Hechenblaikner Gerald
J Opt Soc Am A Opt Image Sci Vis. 2024 Feb 1;41(2):195-206. doi: 10.1364/JOSAA.507588.
Systematic errors affecting center-of-gravity (CoG) measurements may occur from coarse sampling of the point-spread-function (PSF) or from signal truncation at the boundaries of the region-of-interest (ROI). For small ROI and PSF widths, these effects are shown to become dominant, but this can be mitigated by introducing novel unbiased estimators that are largely free of systematic error and perform particularly well for low photon numbers. Analytical expressions for the estimator variances, comprising contributions from photon shot noise, random pixel noise, and residual systematic error, are derived and verified by Monte Carlo simulations. The accuracy and computational speed of the unbiased estimators are compared to those of other common estimators, including iteratively weighted CoG, thresholded CoG, iterative least squares fitting, and two-dimensional Gaussian regression. Each estimator is optimized with respect to ROI size and PSF radius and its error compared to the theoretical limit defined by the Cramer Rao lower bound (CRLB). The unbiased estimator with full systematic error correction operating on a small ROI [3×3] emerges as one of the most accurate estimators while requiring significantly less computing effort than alternative algorithms.

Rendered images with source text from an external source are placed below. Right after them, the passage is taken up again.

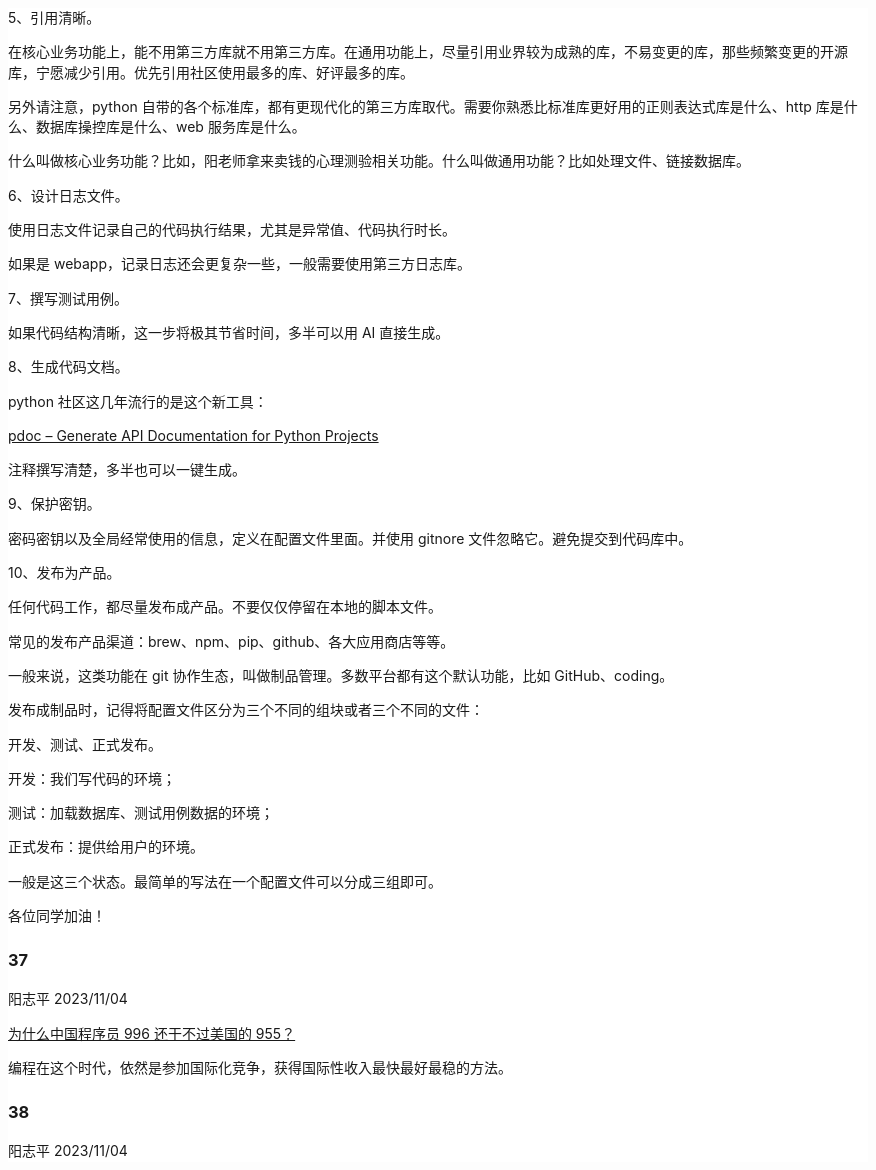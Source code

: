 5、引用清晰。

在核心业务功能上，能不用第三方库就不用第三方库。在通用功能上，尽量引用业界较为成熟的库，不易变更的库，那些频繁变更的开源库，宁愿减少引用。优先引用社区使用最多的库、好评最多的库。

另外请注意，python 自带的各个标准库，都有更现代化的第三方库取代。需要你熟悉比标准库更好用的正则表达式库是什么、http 库是什么、数据库操控库是什么、web 服务库是什么。

什么叫做核心业务功能？比如，阳老师拿来卖钱的心理测验相关功能。什么叫做通用功能？比如处理文件、链接数据库。

6、设计日志文件。

使用日志文件记录自己的代码执行结果，尤其是异常值、代码执行时长。

如果是 webapp，记录日志还会更复杂一些，一般需要使用第三方日志库。

7、撰写测试用例。

如果代码结构清晰，这一步将极其节省时间，多半可以用 AI 直接生成。

8、生成代码文档。

python 社区这几年流行的是这个新工具：

[pdoc – Generate API Documentation for Python Projects](https://pdoc.dev/)

注释撰写清楚，多半也可以一键生成。

9、保护密钥。

密码密钥以及全局经常使用的信息，定义在配置文件里面。并使用 gitnore 文件忽略它。避免提交到代码库中。

10、发布为产品。

任何代码工作，都尽量发布成产品。不要仅仅停留在本地的脚本文件。

常见的发布产品渠道：brew、npm、pip、github、各大应用商店等等。

一般来说，这类功能在 git 协作生态，叫做制品管理。多数平台都有这个默认功能，比如 GitHub、coding。

发布成制品时，记得将配置文件区分为三个不同的组块或者三个不同的文件：

开发、测试、正式发布。

开发：我们写代码的环境；

测试：加载数据库、测试用例数据的环境；

正式发布：提供给用户的环境。

一般是这三个状态。最简单的写法在一个配置文件可以分成三组即可。

各位同学加油！

### 37

阳志平 2023/11/04

[为什么中国程序员 996 还干不过美国的 955？](https://mp.weixin.qq.com/s/EB-gbPyaOWYUFBO0kl-mUg)

编程在这个时代，依然是参加国际化竞争，获得国际性收入最快最好最稳的方法。

### 38

阳志平 2023/11/04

影响重心(CoG)测量的系统误差可能源于点扩散函数(PSF)的粗略采样或感兴趣区域(ROI)边界处的信号截断。对于较小的ROI和PSF宽度,这些影响被证明会变得很显著,但可以通过引入新型无偏估计器来减轻这种情况,这些估计器在很大程度上没有系统误差,并且在低光子数情况下表现特别出色。推导了估计器方差的解析表达式,其中包括光子散粒噪声、随机像素噪声和残余系统误差的贡献,并通过蒙特卡罗模拟进行了验证。将无偏估计器的准确性和计算速度与其他常见估计器进行了比较,包括迭代加权CoG、阈值化CoG、迭代最小二乘拟合和二维高斯回归。每个估计器都针对ROI大小和PSF半径进行了优化,并将其误差与由克拉美罗下界(CRLB)定义的理论极限进行了比较。在小ROI [3×3]上运行的具有完全系统误差校正的无偏估计器成为最准确的估计器之一,同时所需的计算量比替代算法少得多。